■ **Task objective**
Where the word "command" shows up in the entries below, please copy the whole line.

■ **Stored data**
Start of Block

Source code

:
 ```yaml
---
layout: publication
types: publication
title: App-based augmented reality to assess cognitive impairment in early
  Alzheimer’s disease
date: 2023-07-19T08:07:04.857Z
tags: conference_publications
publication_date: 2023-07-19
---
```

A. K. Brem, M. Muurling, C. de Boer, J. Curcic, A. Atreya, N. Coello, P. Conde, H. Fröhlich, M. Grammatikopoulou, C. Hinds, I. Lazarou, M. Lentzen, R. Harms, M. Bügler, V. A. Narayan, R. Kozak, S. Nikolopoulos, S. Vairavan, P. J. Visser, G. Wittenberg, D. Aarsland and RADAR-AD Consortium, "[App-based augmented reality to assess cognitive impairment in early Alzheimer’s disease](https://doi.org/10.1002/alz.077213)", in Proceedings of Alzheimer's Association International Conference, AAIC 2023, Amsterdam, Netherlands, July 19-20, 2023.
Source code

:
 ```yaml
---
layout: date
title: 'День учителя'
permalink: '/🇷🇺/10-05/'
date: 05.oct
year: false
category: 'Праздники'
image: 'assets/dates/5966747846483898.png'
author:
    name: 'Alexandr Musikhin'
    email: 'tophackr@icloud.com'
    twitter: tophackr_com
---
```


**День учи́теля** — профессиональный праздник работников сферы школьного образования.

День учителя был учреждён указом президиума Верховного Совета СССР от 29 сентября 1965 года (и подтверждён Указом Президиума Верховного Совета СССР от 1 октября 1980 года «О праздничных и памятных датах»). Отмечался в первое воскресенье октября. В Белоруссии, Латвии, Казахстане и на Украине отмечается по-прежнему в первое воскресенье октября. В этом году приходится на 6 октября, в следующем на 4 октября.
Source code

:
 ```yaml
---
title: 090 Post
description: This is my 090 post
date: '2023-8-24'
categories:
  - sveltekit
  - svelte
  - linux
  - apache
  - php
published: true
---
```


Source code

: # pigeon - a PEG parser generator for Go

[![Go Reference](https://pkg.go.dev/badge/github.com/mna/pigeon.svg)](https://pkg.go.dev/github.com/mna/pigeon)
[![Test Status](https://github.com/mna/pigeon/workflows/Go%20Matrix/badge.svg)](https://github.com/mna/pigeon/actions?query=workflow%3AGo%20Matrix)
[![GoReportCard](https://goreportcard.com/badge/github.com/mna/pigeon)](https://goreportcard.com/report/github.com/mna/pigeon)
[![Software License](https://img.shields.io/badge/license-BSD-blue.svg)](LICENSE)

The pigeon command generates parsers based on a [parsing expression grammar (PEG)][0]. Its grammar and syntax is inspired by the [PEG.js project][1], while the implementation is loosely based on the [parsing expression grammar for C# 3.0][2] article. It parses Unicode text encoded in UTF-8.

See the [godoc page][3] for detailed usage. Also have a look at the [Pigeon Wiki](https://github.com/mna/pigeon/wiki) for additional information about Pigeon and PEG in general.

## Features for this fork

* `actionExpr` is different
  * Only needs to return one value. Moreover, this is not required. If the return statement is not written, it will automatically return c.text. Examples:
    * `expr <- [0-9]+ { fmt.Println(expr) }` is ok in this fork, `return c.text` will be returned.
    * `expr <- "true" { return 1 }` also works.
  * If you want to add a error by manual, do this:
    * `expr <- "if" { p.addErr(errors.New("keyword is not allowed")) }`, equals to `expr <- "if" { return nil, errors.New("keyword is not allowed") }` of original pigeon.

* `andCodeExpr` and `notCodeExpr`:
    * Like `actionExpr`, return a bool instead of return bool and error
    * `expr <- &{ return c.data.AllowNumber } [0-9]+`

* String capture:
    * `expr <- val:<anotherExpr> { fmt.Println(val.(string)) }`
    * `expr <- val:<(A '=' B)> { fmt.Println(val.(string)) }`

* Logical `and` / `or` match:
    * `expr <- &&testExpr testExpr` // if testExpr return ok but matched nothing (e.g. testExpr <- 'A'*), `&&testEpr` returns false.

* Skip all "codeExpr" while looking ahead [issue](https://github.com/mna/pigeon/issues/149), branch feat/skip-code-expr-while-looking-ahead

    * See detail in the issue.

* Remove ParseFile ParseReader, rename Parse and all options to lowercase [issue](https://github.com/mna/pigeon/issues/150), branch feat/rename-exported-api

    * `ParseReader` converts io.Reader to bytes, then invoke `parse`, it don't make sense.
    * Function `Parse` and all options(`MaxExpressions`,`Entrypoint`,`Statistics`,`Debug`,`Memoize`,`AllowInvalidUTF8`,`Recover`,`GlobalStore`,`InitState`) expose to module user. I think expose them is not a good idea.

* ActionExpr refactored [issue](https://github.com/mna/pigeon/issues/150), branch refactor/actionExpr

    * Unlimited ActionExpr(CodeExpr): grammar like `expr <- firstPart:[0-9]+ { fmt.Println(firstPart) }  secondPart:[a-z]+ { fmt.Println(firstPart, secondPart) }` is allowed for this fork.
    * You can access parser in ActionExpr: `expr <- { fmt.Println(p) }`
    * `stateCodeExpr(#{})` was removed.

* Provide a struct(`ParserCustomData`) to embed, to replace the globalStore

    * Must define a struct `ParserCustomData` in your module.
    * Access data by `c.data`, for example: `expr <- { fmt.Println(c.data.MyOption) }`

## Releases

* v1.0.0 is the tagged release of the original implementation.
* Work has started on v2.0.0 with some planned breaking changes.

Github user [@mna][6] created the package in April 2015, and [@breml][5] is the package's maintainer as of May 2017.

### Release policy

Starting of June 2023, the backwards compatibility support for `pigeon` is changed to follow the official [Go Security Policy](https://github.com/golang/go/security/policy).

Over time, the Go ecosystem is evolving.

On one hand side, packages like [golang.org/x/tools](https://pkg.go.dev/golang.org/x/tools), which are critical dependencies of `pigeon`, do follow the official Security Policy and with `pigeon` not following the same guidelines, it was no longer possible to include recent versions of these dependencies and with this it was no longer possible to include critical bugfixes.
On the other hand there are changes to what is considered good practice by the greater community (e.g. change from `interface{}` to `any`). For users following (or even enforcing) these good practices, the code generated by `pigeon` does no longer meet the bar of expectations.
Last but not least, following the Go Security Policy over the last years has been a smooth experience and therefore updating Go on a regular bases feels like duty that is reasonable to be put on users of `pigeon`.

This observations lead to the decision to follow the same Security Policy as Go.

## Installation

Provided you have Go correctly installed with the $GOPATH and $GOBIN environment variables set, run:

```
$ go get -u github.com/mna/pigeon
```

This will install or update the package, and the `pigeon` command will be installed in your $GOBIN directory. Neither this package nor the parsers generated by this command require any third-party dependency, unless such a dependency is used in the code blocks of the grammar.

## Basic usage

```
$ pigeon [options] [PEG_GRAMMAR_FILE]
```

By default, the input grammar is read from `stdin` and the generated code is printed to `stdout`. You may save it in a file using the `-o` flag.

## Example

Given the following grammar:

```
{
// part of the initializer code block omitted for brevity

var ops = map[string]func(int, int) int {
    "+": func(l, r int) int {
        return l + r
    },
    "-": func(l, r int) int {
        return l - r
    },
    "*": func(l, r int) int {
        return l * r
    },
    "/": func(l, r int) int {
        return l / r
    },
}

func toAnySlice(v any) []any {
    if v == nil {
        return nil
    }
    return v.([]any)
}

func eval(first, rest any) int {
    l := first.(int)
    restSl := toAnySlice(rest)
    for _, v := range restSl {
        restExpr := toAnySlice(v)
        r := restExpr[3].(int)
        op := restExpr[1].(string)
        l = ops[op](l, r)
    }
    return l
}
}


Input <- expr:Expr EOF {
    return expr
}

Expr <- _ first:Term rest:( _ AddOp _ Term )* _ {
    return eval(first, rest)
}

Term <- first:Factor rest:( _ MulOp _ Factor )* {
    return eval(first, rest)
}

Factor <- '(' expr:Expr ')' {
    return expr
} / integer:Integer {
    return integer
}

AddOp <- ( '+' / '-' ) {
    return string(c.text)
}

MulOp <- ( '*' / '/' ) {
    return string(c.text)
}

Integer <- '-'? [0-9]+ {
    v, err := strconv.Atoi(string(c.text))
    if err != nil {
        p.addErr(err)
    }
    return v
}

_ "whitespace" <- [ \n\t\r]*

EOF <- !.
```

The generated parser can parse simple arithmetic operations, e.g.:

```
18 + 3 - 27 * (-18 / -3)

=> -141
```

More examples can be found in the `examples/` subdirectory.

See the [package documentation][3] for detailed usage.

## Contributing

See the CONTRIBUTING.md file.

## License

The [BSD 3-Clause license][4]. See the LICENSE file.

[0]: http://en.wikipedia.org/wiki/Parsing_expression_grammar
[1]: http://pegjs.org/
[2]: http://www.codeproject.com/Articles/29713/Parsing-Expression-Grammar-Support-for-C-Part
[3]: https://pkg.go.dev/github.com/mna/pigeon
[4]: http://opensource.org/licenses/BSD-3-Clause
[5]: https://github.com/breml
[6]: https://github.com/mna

End of Block

■ **Task answer**
The pigeon command generates parsers based on a [parsing expression grammar (PEG)][0]. Its grammar and syntax is inspired by the [PEG.js project][1], while the implementation is loosely based on the [parsing expression grammar for C# 3.0][2] article. It parses Unicode text encoded in UTF-8.
This will install or update the package, and the `pigeon` command will be installed in your $GOBIN directory. Neither this package nor the parsers generated by this command require any third-party dependency, unless such a dependency is used in the code blocks of the grammar.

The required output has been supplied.